*Directions*:
Count the lines below with the string "relativa" in them. Only the number should be given.

(Recorded data Opens)

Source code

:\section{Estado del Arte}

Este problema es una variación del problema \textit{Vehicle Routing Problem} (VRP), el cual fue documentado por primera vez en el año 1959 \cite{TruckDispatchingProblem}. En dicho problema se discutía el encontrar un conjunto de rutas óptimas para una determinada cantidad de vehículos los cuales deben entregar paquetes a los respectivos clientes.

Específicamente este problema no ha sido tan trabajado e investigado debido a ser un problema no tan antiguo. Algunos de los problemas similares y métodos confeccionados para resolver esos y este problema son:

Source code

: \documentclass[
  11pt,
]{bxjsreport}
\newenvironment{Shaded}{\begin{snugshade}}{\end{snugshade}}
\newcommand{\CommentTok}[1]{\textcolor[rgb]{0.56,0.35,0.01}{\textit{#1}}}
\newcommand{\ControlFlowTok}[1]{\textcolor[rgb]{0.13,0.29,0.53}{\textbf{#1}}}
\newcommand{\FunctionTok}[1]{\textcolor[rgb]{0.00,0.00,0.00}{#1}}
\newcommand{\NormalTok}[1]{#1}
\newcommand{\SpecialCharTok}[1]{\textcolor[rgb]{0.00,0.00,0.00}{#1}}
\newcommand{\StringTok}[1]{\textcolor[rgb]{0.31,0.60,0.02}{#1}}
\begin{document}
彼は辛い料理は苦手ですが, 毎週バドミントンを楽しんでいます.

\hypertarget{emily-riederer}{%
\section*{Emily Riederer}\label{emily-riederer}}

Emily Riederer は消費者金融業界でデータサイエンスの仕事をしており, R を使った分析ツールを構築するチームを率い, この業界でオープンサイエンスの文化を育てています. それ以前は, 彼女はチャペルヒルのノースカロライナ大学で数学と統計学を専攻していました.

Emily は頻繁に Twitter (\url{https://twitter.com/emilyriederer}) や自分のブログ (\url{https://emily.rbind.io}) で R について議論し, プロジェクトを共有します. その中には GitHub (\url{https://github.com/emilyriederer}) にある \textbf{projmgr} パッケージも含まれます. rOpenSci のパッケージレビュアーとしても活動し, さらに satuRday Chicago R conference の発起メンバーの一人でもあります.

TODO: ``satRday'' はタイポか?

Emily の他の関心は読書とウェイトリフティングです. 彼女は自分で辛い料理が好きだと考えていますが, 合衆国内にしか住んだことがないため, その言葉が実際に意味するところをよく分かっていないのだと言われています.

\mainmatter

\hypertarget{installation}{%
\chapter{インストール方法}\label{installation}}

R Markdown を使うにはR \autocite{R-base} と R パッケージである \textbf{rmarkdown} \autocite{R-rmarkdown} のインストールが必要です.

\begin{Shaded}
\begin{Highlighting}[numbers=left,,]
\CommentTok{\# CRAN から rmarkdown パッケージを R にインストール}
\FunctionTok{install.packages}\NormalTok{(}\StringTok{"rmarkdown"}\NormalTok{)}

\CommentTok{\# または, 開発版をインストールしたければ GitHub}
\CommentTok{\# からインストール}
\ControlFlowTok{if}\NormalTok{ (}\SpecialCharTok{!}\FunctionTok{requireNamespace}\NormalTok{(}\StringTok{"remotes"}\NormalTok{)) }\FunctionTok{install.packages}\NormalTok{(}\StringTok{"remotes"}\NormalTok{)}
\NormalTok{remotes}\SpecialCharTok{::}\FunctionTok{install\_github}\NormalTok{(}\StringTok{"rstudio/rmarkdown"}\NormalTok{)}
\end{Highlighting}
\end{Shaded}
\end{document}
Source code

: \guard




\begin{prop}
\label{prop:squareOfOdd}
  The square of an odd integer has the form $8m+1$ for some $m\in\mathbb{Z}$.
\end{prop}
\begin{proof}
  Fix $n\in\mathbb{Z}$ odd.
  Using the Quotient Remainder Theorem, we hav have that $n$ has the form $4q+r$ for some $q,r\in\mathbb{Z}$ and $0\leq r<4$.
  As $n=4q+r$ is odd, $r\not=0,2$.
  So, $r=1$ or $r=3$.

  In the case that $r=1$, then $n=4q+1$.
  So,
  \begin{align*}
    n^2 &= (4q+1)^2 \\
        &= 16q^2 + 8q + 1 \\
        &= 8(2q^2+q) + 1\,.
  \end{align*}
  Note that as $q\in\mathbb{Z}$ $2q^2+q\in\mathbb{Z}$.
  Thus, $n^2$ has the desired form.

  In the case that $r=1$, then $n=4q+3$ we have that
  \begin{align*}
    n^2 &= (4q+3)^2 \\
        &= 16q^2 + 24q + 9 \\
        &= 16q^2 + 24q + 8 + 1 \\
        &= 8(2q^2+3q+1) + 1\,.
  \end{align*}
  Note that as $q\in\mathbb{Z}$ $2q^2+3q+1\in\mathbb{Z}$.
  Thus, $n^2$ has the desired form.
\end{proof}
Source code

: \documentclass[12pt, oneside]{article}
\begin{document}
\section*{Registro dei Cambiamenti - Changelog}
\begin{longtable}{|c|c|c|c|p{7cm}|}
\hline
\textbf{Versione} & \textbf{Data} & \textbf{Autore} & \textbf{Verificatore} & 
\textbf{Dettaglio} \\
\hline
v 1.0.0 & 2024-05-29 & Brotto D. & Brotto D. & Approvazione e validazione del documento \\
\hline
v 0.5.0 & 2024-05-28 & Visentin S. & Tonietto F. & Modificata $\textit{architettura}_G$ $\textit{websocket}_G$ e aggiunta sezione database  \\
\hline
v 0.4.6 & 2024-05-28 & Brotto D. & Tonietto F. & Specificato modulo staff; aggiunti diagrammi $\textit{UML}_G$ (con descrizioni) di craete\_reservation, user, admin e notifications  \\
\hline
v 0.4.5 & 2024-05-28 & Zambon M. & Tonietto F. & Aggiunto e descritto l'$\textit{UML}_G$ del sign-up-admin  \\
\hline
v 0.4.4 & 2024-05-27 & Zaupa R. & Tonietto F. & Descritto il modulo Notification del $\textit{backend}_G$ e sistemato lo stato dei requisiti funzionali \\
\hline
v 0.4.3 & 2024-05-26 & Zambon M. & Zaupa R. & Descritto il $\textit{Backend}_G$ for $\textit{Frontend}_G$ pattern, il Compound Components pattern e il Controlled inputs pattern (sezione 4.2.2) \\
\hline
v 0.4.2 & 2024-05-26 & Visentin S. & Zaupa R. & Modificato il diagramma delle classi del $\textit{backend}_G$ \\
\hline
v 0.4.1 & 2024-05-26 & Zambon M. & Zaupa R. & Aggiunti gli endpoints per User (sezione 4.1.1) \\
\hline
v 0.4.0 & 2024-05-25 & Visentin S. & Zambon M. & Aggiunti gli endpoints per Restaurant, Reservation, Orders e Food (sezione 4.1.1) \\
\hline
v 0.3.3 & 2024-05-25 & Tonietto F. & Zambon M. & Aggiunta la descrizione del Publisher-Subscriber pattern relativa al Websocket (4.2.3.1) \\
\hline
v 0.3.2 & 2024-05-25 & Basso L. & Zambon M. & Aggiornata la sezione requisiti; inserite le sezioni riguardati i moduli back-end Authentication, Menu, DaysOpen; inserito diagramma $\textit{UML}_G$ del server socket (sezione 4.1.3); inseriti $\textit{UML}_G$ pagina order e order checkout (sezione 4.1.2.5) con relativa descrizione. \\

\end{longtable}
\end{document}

(Recorded data Closes)

*Your solution*:
2